Of course, we are glad that books and language are important to Rachel now, but we are also glad to see her working on physical strength and dexterity. Her climbing has become more routine and confident. She will climb onto a box or chair and proclaim doe-day, which seems to mean something like “look at me.” She has been observing older children who can jump and hop for some time; now she is beginning to see what she must do to make a jump happen, though she can’t quite execute one yet. She likes to stretch and hang from the rings at the park.
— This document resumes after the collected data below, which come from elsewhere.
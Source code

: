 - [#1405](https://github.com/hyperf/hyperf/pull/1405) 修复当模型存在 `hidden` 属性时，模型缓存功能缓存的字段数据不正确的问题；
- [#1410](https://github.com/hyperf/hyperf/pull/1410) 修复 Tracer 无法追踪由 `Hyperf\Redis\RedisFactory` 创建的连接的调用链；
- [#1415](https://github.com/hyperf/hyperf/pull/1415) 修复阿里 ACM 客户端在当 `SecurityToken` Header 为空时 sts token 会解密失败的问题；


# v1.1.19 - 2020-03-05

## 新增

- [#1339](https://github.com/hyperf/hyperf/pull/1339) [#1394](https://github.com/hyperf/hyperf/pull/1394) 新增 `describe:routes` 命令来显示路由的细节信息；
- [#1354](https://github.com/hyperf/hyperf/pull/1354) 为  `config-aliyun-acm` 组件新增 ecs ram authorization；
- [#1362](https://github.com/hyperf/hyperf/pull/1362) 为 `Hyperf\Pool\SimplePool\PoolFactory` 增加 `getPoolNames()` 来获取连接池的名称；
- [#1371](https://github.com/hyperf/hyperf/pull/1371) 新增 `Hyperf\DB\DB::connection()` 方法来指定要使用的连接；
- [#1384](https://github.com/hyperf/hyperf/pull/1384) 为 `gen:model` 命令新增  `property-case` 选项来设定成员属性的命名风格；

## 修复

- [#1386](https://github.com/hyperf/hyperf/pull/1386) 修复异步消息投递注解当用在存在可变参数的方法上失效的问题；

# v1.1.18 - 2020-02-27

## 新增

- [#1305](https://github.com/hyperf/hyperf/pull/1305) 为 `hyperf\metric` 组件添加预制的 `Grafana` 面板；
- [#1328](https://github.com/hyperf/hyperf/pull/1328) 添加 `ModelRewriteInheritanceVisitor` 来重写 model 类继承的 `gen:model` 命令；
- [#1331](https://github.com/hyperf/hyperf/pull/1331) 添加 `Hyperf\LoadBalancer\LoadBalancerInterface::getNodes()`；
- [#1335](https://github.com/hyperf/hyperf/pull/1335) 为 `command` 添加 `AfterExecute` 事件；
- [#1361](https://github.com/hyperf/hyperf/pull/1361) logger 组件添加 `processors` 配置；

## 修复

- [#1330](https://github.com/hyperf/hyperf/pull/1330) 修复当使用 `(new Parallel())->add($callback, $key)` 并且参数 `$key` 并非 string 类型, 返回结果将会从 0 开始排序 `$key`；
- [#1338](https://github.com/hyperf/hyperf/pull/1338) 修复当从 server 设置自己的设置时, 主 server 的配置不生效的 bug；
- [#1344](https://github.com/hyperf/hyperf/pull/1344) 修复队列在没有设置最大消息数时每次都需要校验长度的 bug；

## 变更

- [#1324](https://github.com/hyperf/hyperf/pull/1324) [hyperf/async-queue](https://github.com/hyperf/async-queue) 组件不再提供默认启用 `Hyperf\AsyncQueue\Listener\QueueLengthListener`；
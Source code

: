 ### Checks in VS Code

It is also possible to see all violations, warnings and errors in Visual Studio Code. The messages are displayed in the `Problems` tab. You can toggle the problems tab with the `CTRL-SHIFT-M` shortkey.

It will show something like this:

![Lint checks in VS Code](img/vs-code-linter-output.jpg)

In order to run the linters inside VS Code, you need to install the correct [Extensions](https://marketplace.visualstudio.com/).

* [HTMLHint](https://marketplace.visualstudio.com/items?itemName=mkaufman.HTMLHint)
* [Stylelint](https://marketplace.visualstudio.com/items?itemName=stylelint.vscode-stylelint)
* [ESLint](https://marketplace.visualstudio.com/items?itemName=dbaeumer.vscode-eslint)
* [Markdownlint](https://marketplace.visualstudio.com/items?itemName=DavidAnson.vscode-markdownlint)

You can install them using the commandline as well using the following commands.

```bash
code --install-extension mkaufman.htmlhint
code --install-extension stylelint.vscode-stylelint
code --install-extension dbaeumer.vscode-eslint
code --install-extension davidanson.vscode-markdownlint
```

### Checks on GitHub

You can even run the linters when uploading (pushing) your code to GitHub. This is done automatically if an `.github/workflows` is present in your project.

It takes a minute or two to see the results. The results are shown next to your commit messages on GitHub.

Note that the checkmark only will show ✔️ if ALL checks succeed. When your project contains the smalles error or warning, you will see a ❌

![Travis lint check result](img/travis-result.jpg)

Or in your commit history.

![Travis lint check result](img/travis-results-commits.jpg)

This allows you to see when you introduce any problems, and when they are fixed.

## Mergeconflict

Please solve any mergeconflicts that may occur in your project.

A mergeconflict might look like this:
We see signs of the stubbornness that accompanies the “twos.” Rachel uses no fairly frequently and often repeats Mama, no! Daddy, no! for no apparent reason. She repeats that latter often enough and reflexively enough that she sometimes gets tongue-tied. When she catches herself saying Mama no! to Daddy, she might try again with Dama no! or Madi mo! We think that we often find positive ways of encouraging her to do or not to do things, but of course, we don’t always succeed, and she gets input from other sources, too. She deliberately tests her limits: Yesterday, I let her throw paper wads and balls and clothes but drew the line at books. She tried it a couple of times but didn’t protest when I put the books out of reach. This morning she tried again, but when I put the books up again, she seemed to say, “Just checking.”
UPDATE: This child is now a 24-year-old teacher in the Boston Public Schools.